Jorge Luis Borges, en el breve prólogo a esta edición de su «Biblioteca personal», dice de William Blake que «en una era romántica desdeñó la Naturaleza, que apodó el Universo Vegetal. No salió nunca de Inglaterra, pero recorrió, como Sewdenborg, las regiones de los muertos y de los ángeles. Recorrió las llanuras de ardiente arena, los montes de fuego macizo, los árboles del mal y el país de tejidos laberintos.» Al parecer, para Borges, tan dado a la economía y a la precisión, bastan estas pocas líneas para resumir la poética de un artista [también era pintor y grabador y concebía la obra de arte como una unidad sin fronteras de especialidad ni de género] que, así como él desdeñó las ideas y las corrientes de su tiempo, también sufrió el desdén de sus contemporáneos y no le fue reconocido el lugar que le pertenecía entre los más grandes poetas universales. 

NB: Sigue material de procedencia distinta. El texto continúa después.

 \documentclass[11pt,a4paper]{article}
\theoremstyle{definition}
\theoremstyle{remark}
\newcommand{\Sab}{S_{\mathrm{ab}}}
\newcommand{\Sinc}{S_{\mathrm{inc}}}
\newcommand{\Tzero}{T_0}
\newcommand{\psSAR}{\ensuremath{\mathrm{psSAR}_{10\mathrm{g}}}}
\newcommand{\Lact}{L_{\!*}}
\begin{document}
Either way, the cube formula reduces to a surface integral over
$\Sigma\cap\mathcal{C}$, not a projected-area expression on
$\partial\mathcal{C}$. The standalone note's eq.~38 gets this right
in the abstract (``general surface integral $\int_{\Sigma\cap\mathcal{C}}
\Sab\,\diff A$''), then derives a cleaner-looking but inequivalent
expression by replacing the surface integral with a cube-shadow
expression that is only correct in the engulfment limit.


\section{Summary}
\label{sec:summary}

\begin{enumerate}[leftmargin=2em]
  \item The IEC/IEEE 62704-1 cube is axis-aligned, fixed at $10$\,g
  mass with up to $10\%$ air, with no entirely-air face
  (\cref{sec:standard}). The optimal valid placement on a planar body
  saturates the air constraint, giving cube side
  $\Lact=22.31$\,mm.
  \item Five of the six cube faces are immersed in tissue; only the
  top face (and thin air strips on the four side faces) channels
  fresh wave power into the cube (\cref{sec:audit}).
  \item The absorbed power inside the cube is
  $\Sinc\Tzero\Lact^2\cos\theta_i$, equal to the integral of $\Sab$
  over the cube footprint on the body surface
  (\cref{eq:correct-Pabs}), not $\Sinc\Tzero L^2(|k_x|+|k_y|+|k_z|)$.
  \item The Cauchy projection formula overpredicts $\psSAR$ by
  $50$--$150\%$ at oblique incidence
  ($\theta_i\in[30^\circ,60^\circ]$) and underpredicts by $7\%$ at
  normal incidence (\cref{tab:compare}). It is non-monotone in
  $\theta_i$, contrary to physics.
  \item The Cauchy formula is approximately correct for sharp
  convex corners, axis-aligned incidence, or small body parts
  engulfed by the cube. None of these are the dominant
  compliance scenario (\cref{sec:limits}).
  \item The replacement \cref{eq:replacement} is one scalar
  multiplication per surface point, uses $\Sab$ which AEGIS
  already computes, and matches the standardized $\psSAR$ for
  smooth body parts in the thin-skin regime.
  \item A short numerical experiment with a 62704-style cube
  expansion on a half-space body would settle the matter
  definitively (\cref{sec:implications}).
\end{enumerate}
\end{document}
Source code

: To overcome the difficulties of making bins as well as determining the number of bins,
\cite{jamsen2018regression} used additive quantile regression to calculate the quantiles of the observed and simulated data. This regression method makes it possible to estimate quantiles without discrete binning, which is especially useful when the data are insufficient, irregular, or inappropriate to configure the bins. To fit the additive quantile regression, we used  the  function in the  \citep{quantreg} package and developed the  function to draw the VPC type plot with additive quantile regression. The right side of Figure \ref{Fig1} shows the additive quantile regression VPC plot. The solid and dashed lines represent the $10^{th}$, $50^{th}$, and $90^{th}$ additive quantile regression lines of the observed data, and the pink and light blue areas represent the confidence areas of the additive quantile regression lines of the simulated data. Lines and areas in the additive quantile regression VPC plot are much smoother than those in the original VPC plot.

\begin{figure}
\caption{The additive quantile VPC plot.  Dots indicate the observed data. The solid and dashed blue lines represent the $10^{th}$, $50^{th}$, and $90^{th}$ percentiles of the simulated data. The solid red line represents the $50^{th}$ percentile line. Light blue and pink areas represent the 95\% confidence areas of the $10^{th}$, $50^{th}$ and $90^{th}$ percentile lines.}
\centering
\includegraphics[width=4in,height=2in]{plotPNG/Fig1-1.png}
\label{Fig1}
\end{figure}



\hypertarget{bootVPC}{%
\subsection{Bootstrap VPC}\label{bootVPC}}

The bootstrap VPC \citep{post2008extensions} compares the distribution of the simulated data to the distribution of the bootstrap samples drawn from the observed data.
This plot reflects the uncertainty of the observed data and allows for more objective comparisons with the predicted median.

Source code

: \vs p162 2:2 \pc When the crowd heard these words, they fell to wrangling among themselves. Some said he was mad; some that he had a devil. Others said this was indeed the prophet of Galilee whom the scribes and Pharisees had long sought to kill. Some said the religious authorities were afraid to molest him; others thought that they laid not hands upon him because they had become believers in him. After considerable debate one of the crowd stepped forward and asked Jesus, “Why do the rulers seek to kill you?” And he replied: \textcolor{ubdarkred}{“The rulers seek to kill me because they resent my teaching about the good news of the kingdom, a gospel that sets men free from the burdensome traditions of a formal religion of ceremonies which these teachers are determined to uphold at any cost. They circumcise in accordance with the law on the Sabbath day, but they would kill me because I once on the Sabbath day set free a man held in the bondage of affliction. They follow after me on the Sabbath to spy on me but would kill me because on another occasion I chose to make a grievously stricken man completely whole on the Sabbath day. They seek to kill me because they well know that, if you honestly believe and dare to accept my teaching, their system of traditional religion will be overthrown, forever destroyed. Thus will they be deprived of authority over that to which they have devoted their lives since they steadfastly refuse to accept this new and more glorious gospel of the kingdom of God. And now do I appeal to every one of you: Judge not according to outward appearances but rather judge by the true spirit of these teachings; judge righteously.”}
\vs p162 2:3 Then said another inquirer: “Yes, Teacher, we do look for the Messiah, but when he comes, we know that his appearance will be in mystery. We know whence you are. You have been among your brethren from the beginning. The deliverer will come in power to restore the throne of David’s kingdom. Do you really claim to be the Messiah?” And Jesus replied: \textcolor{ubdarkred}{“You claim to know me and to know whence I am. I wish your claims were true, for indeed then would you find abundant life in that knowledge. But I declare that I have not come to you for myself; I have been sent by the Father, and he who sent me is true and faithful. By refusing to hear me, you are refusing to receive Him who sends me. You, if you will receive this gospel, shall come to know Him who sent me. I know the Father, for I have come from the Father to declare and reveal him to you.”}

William Blake es un clásico aún casi secreto, pero quien lo haya leído alguna vez siente la latencia de su voz y la escucha en los senderos más insospechados, porque su mensaje trae consigo los ecos de una verdad esencial para el ser humano. Valga como ejemplo la razón de la relectura que motiva esta reseña. La reciente lectura de Meridiano de sangre, de Cormac McCarthy, dio lugar a la evocación de esa turbadora película de Jim Jamrusch, Dead man, cuyo protagonista es precisamente un trasunto de William Blake, cuyas peripecias en el salvaje territorio estadounidense de principios del siglo XIX lo conducen al corazón de la barbarie donde acaba escribiendo sus «poemas de sangre».

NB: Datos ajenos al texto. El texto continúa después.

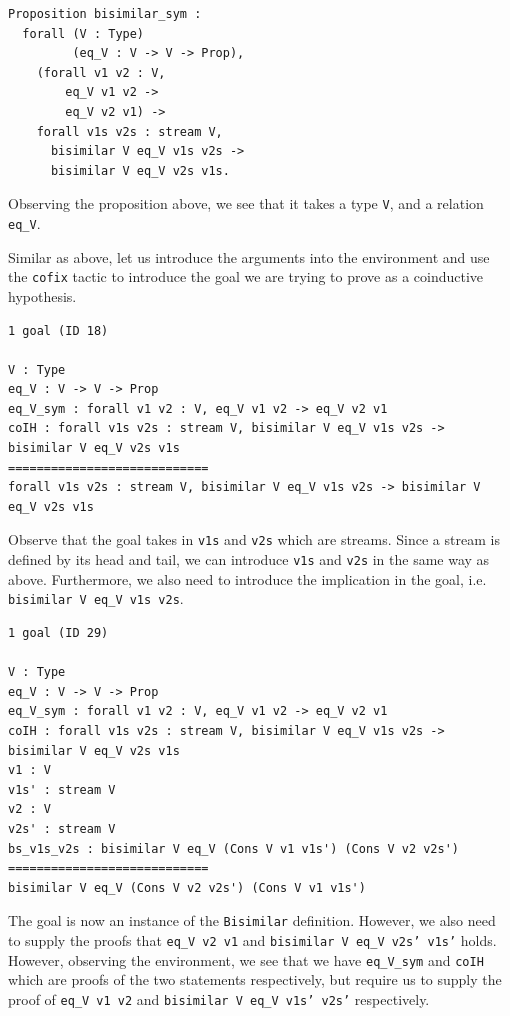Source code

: \documentclass{article}
\begin{document}
\begin{lstlisting}
Proposition bisimilar_sym :
  forall (V : Type)
         (eq_V : V -> V -> Prop),
    (forall v1 v2 : V,
        eq_V v1 v2 ->
        eq_V v2 v1) ->
    forall v1s v2s : stream V,
      bisimilar V eq_V v1s v2s ->
      bisimilar V eq_V v2s v1s.
\end{lstlisting}

Observing the proposition above, we see that it takes a type \texttt{V}, and a relation \texttt{eq\_V}.

Similar as above, let us introduce the arguments into the environment and use the \texttt{cofix} tactic to introduce the goal we are trying to prove as a coinductive hypothesis.

\begin{lstlisting}
1 goal (ID 18)

V : Type
eq_V : V -> V -> Prop
eq_V_sym : forall v1 v2 : V, eq_V v1 v2 -> eq_V v2 v1
coIH : forall v1s v2s : stream V, bisimilar V eq_V v1s v2s -> bisimilar V eq_V v2s v1s
============================
forall v1s v2s : stream V, bisimilar V eq_V v1s v2s -> bisimilar V eq_V v2s v1s
\end{lstlisting}

Observe that the goal takes in \texttt{v1s} and \texttt{v2s} which are streams. Since a stream is defined by its head and tail, we can introduce \texttt{v1s} and \texttt{v2s} in the same way as above. Furthermore, we also need to introduce the implication in the goal, i.e. \texttt{bisimilar V eq\_V v1s v2s}.

\begin{lstlisting}
1 goal (ID 29)

V : Type
eq_V : V -> V -> Prop
eq_V_sym : forall v1 v2 : V, eq_V v1 v2 -> eq_V v2 v1
coIH : forall v1s v2s : stream V, bisimilar V eq_V v1s v2s -> bisimilar V eq_V v2s v1s
v1 : V
v1s' : stream V
v2 : V
v2s' : stream V
bs_v1s_v2s : bisimilar V eq_V (Cons V v1 v1s') (Cons V v2 v2s')
============================
bisimilar V eq_V (Cons V v2 v2s') (Cons V v1 v1s')
\end{lstlisting}

The goal is now an instance of the \texttt{Bisimilar} definition. However, we also need to supply the proofs that \texttt{eq\_V v2 v1} and \texttt{bisimilar V eq\_V v2s' v1s'} holds. However, observing the environment, we see that we have \texttt{eq\_V\_sym} and \texttt{coIH} which are proofs of the two statements respectively, but require us to supply the proof of \texttt{eq\_V v1 v2} and \texttt{bisimilar V eq\_V v1s' v2s'} respectively.
\end{document}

Este descenso a los infiernos, que Blake hace explícito en Las bodas del cielo y el infierno, es la descarnada visión de esa portentosa y maniquea lucha entre el Bien y el Mal en un territorio en el que uno y otro contaminan el espíritu humano y lo utilizan como arma arrojadiza para su pugna. Lo que distingue a William Blake de sus antecesores -Dante, Milton- en la descripción de esta batalla es que su visión prescinde de las leyes morales que emanan de la religión o de la política y se enfrenta con crudeza amoral a la realidad de esas dos fuerzas. No importa que muchos dijeran en su época, y otros lo siguieran diciendo mucho después, que la suya era la voz de Satán porque su misión era oficiar de abogado del Diablo para cuestionar una realidad que percibía maligna. Esa realidad que, en el siglo XVIII, empezaba a ser dominada por la razón, el cientificismo y la materialidad [Si las puertas de la percepción se limpiaran, todo aparecería a los hombres como realmente es: infinito. Pues el hombre está confinado en sí mismo hasta ver las cosas a través de las estrechas rendijas de su caverna].

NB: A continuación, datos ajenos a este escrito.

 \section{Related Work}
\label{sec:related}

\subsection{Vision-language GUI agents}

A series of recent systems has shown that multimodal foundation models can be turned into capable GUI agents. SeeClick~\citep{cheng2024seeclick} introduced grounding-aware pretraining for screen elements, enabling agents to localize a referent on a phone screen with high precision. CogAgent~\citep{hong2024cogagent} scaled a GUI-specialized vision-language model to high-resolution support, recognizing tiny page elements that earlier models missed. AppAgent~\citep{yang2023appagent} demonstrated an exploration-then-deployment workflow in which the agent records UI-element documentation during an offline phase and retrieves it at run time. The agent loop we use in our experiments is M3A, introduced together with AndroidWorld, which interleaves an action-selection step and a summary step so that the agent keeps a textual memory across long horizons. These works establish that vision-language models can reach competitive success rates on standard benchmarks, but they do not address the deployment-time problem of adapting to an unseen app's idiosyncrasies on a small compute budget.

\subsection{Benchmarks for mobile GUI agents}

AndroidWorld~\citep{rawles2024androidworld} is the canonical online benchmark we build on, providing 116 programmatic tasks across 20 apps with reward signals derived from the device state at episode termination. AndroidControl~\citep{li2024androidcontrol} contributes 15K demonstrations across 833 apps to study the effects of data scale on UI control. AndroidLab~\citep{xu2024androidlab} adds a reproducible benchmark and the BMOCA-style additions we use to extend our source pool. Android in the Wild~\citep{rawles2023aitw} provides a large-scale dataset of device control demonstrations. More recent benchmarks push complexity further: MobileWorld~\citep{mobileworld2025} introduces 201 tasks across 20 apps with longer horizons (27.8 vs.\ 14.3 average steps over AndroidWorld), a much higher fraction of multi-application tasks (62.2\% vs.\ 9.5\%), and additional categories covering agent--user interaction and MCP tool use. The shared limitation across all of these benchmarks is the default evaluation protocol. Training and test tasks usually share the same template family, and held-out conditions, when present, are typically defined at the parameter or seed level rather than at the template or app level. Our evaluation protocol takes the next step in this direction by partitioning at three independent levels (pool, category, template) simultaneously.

Blake reivindica la visión como forma de imaginación, pues ésta, al conectar al hombre con la eternidad, constituye un acto de libertad. William Blake interpreta que la razón instrumentalizada por el pensamiento racionalista, cientificista y deista que condena al hombre a su deshumanización es fruto del uso malversado de la palabra original traicionada primero por los sacerdotes y después por los filósofos y, por tanto, es misión del poeta restaurar esa palabra original para que el espíritu humano se imponga sobre el materialismo. ¿No me crees? No procuraré convencerte. / ¿Duermes? No intentaré despertarte. / Sigue durmiendo, sigue durmiendo. Mientras duren tus / gratos sueños / la razón podrás beber en las claras corrientes de la vida. / La razón y Newton son cosas distintas. / Por eso cantan la golondrina y el gorrión.